The task:
Here is the task for the listing below: output exactly the lines from the one containing "[live demo](https://clothing-store--live.herokuapp.com)" through the one containing "Skin cancer is", and leave out the pictures.

Record extracts:
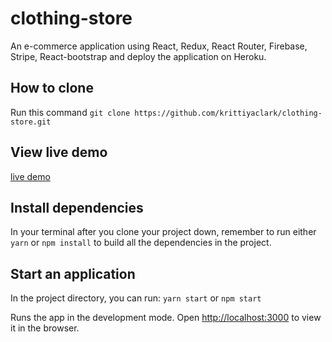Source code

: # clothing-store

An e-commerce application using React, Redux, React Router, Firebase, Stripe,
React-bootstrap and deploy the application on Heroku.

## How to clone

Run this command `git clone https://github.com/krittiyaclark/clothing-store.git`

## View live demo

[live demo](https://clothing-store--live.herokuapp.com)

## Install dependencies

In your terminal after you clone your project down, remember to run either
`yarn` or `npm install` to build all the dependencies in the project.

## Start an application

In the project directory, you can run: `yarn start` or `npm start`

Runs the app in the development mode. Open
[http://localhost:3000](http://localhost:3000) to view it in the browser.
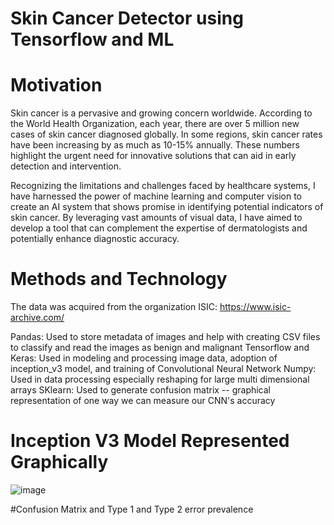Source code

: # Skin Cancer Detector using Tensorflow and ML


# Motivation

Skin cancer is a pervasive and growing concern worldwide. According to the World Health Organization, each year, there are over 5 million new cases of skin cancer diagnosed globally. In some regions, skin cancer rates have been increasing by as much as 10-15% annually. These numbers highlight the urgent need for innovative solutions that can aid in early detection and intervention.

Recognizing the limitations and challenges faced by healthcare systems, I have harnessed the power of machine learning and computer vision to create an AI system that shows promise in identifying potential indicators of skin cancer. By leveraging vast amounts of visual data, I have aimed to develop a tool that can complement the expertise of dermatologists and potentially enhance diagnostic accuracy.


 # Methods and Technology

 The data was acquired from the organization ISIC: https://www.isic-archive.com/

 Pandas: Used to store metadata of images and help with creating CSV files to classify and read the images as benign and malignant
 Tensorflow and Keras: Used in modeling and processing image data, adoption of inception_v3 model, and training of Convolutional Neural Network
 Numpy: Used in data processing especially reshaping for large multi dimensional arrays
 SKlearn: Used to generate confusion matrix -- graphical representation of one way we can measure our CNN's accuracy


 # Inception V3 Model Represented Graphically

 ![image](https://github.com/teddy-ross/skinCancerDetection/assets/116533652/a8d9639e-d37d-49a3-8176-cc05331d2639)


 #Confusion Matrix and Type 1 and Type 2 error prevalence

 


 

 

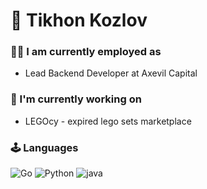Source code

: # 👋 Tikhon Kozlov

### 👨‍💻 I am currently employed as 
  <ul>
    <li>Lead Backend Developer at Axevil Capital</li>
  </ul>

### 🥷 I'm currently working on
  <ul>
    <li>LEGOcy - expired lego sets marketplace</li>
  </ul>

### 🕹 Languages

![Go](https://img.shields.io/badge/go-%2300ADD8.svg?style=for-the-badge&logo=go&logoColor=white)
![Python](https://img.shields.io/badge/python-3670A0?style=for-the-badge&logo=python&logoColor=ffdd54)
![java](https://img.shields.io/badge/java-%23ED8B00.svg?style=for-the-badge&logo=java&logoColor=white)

--

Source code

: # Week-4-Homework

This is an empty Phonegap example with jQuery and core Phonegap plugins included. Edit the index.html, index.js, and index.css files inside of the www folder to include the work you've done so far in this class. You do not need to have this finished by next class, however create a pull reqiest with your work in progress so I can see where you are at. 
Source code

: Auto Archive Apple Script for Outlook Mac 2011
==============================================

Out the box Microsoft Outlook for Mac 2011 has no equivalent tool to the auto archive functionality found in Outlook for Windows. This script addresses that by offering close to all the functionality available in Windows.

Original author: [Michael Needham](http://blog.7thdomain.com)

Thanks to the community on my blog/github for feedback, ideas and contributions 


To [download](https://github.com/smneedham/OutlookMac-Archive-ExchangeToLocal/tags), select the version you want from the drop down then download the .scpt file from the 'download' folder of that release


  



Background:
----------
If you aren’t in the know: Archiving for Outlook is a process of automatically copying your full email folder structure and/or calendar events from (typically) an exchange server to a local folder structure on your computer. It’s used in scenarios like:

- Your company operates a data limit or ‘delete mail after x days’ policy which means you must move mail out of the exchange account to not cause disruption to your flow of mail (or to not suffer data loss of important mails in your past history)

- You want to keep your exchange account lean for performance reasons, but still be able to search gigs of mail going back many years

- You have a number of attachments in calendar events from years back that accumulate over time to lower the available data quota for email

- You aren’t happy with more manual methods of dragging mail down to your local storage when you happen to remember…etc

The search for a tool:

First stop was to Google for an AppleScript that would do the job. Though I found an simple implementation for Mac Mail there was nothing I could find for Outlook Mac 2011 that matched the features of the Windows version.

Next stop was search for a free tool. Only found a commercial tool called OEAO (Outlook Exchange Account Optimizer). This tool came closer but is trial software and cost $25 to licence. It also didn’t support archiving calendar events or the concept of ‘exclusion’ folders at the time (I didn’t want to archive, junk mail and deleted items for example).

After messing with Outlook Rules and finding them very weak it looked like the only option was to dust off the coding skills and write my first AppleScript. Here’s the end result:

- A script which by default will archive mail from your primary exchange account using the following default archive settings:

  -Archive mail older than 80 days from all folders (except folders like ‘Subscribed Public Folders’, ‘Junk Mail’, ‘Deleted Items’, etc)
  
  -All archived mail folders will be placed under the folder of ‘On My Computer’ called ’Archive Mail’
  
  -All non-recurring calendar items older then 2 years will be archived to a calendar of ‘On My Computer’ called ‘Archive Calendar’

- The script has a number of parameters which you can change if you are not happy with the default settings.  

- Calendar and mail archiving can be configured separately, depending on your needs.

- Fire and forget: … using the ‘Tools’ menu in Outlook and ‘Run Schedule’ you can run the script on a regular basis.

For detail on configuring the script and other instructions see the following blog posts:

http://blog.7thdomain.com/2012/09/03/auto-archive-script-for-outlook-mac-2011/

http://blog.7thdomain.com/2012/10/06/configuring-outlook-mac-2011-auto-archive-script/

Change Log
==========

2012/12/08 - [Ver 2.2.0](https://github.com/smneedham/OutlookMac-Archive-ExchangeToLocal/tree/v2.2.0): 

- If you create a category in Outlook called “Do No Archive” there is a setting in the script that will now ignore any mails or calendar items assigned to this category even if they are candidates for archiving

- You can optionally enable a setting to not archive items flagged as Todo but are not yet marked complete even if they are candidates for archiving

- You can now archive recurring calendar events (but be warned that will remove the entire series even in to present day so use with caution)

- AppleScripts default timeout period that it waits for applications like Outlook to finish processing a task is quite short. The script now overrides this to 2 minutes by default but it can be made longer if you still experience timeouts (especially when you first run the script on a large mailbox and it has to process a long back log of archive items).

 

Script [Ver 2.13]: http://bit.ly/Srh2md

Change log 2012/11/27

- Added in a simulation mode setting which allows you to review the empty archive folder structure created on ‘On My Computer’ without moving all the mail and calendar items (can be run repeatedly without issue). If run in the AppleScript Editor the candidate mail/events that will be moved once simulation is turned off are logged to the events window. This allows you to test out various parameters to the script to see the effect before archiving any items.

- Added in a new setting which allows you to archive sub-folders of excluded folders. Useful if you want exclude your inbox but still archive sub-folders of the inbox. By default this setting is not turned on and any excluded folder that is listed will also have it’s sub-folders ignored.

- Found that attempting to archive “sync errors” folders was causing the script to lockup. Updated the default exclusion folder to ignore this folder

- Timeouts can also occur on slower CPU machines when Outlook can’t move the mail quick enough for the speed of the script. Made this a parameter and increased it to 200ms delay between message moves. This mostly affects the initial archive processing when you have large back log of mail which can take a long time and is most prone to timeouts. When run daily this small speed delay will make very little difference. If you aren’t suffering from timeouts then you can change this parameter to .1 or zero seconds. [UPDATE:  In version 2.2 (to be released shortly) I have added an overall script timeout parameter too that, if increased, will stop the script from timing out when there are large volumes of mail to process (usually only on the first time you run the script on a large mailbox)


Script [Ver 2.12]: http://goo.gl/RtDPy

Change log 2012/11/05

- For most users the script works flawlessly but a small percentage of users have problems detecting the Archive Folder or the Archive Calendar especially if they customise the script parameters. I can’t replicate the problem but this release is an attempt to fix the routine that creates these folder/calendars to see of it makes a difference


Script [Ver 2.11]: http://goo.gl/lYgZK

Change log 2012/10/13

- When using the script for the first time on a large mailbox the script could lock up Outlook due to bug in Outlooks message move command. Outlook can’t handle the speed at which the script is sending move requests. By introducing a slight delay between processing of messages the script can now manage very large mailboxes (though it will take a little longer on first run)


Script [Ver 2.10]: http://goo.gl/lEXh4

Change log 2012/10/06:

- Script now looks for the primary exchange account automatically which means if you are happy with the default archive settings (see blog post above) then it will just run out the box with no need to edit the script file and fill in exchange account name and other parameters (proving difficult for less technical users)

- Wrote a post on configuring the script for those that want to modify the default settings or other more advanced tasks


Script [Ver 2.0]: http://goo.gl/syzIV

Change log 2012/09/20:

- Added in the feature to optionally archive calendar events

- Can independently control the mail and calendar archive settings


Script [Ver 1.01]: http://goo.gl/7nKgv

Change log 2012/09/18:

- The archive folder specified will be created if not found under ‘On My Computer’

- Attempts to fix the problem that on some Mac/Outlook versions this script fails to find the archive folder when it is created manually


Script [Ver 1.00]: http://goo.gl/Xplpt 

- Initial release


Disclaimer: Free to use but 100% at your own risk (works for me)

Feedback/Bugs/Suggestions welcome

==

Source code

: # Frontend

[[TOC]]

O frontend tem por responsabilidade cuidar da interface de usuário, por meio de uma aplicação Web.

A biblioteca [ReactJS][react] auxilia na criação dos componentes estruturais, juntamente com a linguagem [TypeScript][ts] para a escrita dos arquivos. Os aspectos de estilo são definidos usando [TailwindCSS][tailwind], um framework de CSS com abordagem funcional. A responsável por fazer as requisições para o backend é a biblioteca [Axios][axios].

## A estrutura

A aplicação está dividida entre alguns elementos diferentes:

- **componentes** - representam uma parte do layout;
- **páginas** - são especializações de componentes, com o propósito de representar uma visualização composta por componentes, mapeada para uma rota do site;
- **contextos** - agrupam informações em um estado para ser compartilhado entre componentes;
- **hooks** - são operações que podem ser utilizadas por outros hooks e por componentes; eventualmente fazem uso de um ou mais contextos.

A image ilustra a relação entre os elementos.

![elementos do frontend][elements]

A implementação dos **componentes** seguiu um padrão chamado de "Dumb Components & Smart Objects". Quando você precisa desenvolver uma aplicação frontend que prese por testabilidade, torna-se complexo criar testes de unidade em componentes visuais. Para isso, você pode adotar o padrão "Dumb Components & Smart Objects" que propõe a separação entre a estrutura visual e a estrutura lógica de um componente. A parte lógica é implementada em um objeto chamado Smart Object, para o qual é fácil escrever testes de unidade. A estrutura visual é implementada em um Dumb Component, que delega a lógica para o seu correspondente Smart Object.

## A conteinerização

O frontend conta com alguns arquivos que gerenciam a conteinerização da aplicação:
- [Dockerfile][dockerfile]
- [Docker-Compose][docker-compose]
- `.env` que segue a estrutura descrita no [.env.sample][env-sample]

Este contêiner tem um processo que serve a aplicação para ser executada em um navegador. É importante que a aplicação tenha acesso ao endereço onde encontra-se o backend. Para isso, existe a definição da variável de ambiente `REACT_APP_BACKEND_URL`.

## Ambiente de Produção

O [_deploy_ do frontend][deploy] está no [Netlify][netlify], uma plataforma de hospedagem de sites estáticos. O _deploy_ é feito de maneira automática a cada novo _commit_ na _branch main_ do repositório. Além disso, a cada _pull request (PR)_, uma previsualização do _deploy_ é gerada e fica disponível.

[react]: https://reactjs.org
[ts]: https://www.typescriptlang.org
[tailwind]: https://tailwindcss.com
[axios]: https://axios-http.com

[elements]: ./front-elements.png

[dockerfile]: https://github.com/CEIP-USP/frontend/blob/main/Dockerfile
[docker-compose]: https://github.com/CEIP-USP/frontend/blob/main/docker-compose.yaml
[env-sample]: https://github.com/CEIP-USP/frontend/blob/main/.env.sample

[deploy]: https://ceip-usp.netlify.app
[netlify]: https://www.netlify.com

Solution to this task:
[live demo](https://clothing-store--live.herokuapp.com)

## Install dependencies

In your terminal after you clone your project down, remember to run either
`yarn` or `npm install` to build all the dependencies in the project.

## Start an application

In the project directory, you can run: `yarn start` or `npm start`

Runs the app in the development mode. Open
[http://localhost:3000](http://localhost:3000) to view it in the browser.
Source code

: # Skin Cancer Detector using Tensorflow and ML


# Motivation

Skin cancer is a pervasive and growing concern worldwide. According to the World Health Organization, each year, there are over 5 million new cases of skin cancer diagnosed globally. In some regions, skin cancer rates have been increasing by as much as 10-15% annually. These numbers highlight the urgent need for innovative solutions that can aid in early detection and intervention.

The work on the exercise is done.